- _Work request_
When you reach the line with "However, they also" in the data below, begin printing lines exactly, and stop once the line with "4. **Evaluation Challenges**: Traditional" has been printed.

- _Study material_
"""
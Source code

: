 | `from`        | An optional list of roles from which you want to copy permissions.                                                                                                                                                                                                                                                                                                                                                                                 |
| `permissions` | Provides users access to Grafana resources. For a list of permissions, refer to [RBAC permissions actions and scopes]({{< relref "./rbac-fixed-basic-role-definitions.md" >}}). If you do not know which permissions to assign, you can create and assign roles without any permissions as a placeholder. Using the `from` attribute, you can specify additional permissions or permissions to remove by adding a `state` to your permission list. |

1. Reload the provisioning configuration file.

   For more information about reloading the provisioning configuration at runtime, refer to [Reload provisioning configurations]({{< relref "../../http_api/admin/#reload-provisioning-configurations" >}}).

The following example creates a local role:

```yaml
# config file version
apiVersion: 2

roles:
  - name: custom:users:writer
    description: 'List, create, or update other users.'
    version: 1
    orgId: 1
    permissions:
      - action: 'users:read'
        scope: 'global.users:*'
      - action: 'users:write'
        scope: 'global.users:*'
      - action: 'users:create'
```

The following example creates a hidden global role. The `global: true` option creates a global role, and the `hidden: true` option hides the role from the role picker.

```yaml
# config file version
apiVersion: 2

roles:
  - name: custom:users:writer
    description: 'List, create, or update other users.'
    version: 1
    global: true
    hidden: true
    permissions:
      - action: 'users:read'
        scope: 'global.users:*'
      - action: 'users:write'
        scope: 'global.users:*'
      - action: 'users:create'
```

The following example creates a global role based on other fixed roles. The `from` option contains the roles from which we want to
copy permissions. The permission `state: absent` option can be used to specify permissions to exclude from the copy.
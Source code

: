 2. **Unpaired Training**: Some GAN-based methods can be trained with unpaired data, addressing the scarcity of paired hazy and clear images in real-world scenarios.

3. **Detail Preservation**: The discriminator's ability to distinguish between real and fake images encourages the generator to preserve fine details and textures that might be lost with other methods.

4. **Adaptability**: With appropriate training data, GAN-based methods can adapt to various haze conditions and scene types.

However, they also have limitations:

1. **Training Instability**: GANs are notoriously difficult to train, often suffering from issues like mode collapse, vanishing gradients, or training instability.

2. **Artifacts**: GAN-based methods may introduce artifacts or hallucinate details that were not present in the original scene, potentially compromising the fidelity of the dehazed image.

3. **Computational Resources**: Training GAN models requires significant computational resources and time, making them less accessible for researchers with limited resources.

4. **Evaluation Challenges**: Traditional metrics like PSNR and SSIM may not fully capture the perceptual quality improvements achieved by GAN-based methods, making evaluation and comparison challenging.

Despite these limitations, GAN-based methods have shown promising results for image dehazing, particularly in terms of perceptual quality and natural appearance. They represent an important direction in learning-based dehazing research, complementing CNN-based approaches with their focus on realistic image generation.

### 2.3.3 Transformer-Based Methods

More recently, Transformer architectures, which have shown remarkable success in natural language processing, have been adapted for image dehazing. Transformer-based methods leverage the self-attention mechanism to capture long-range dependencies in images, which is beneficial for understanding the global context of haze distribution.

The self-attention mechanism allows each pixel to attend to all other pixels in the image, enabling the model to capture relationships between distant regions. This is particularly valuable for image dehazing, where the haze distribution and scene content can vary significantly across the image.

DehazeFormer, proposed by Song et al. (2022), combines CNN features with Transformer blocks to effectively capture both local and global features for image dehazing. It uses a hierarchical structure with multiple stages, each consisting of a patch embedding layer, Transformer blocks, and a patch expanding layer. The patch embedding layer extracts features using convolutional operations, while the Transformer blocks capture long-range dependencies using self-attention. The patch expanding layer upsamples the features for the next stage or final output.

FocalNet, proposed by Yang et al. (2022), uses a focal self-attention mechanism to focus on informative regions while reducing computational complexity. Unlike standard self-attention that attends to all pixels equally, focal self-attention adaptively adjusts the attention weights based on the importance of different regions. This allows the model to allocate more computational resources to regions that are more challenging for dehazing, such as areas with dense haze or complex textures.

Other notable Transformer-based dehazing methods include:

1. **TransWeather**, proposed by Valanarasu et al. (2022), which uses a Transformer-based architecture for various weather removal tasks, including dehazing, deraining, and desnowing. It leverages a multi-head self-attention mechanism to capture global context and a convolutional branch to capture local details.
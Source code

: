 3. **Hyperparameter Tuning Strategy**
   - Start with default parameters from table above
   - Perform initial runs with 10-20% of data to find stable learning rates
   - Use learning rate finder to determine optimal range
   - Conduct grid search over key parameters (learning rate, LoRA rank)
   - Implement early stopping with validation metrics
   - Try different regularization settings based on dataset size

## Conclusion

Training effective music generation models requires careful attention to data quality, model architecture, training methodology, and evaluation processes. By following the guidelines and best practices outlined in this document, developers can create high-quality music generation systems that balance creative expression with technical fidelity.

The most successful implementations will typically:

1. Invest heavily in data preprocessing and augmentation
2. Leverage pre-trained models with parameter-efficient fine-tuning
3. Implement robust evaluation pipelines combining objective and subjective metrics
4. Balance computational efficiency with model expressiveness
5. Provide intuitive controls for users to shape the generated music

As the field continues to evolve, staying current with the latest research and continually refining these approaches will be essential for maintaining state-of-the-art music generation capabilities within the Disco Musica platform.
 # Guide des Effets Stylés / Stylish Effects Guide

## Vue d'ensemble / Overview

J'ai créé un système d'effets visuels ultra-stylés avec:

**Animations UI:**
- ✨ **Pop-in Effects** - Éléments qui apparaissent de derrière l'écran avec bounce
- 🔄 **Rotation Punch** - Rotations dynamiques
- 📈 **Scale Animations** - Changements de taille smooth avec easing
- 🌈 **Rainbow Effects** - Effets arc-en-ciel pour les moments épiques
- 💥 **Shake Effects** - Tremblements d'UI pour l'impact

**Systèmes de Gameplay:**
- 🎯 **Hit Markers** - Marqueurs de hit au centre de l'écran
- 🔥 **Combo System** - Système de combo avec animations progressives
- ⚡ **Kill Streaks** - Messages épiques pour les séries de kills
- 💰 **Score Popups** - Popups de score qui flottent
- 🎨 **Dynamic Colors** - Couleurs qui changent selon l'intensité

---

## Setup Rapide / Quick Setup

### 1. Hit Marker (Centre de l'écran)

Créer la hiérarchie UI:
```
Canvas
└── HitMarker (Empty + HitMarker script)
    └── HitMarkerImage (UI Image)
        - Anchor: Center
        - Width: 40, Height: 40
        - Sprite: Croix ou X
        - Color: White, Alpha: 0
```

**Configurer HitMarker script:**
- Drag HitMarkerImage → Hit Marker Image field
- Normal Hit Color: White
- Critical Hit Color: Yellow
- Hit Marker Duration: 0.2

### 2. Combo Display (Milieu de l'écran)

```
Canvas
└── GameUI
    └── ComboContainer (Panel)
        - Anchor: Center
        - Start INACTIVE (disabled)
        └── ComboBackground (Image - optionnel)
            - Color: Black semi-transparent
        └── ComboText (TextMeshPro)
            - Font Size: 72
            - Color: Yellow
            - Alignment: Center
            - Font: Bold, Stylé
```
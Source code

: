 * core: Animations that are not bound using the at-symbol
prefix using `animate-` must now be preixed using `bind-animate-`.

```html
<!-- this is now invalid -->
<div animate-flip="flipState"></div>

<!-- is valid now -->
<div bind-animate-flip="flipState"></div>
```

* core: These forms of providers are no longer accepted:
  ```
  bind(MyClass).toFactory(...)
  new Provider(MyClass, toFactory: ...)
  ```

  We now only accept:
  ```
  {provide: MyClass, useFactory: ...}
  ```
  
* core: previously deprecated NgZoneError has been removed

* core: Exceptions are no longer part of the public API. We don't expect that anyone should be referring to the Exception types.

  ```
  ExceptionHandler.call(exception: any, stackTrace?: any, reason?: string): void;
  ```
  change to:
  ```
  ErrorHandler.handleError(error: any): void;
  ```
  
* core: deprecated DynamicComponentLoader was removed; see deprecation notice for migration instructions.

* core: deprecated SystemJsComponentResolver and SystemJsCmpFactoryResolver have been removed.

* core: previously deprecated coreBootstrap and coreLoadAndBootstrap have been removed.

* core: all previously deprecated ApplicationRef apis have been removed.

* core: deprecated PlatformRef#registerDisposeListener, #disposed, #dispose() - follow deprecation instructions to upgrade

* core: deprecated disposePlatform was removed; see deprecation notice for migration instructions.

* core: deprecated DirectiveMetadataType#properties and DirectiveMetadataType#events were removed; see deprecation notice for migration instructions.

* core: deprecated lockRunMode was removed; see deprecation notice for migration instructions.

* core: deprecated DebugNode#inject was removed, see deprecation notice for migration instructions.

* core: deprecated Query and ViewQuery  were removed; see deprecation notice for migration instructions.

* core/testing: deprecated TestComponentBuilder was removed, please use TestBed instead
"""
- _Result for this exercise_
However, they also have limitations:

1. **Training Instability**: GANs are notoriously difficult to train, often suffering from issues like mode collapse, vanishing gradients, or training instability.

2. **Artifacts**: GAN-based methods may introduce artifacts or hallucinate details that were not present in the original scene, potentially compromising the fidelity of the dehazed image.

3. **Computational Resources**: Training GAN models requires significant computational resources and time, making them less accessible for researchers with limited resources.

4. **Evaluation Challenges**: Traditional metrics like PSNR and SSIM may not fully capture the perceptual quality improvements achieved by GAN-based methods, making evaluation and comparison challenging.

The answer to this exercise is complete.